Sixth, we are going to attack the regulatory state.

And that’s about it. No, wait!

Seventh, we will find out what Elon Musk and Peter Thiel are really up to. Did Peter Thiel promote JD Vance to be his patsy, as Sundance thinks, or to crush his wokey enemies, and see them driven before him…

Are we going to reform entitlements? Not really, not until Social Security and Medicare run out of other peoples’ money.

Are we going to ban abortion? Please. Overturning Roe v. Wade has just returned the issue of abortion to the states. Donald Trump has indicated that he’s in the middle on abortion.

Now, if I had my druthers, I’d privatize Social Security and Medicare so that Americans planned for their own retirement. I’d end government education and tell the neighborhood mothers to get to work. I’d end government welfare and tell billionaires to pay for it and devoted activists to manage it.

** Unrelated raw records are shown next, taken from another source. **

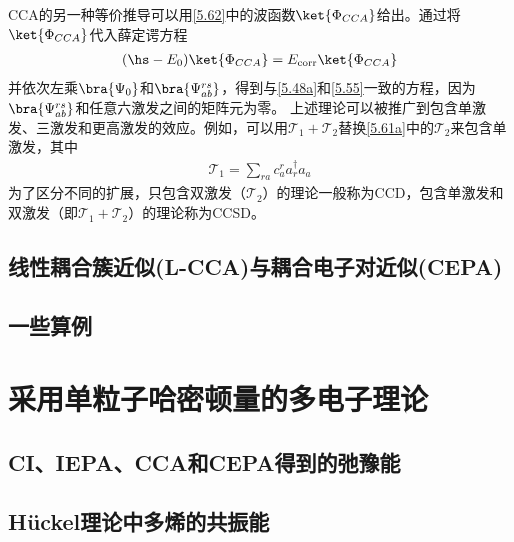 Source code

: CCA的另一种等价推导可以用\autoref{5.62}中的波函数$\ket{\Phi_{CCA}}$给出。通过将$\ket{\Phi_{CCA}}$代入薛定谔方程
\begin{align*}
    (\hs-E_0)\ket{\Phi_{CCA}}=E_{\text{corr}}\ket{\Phi_{CCA}}
\end{align*}
并依次左乘$\bra{\Psi_0}$和$\bra{\Psi^{rs}_{ab}}$，得到与\autoref{5.48a}和\autoref{5.55}一致的方程，因为$\bra{\Psi^{rs}_{ab}}$和任意六激发之间的矩阵元为零。
上述理论可以被推广到包含单激发、三激发和更高激发的效应。例如，可以用$\mathscr{T}_1+\mathscr{T}_2$替换\autoref{5.61a}中的$\mathscr{T}_2$来包含单激发，其中
\begin{align*}
    \mathscr{T}_1=\sum_{ra}c^r_aa^{\dagger}_ra_a
\end{align*}
为了区分不同的扩展，只包含双激发（$\mathscr{T}_2$）的理论一般称为CCD，包含单激发和双激发（即$\mathscr{T}_1+\mathscr{T}_2$）的理论称为CCSD。
\subsection{线性耦合簇近似(L-CCA)与耦合电子对近似(CEPA)}\label{sec5.2.3}
\subsection{一些算例}

\section{采用单粒子哈密顿量的多电子理论}
\subsection{CI、IEPA、CCA和CEPA得到的弛豫能}
\subsection{H\"uckel理论中多烯的共振能}

\theendnotes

And the reason is simple. I believe that government only knows how to punish its enemies and gift its friends. That’s what communism was all about, only there was one small problem. A top-down government-directed economy is so stupid that there is only enough loot to distribute among party leaders. The rest of society goes without.

A top-down globalist-directed economy provides for a chicken in every pot and a car in every suburban garage. At least it did.

Back in the day, I used to be a straight-up libertarian, getting my ideas from Austrian economics and Mises and Hayek. But I realize today that in the real world you can’t reduce everything to the market and to mutual-aid organizations.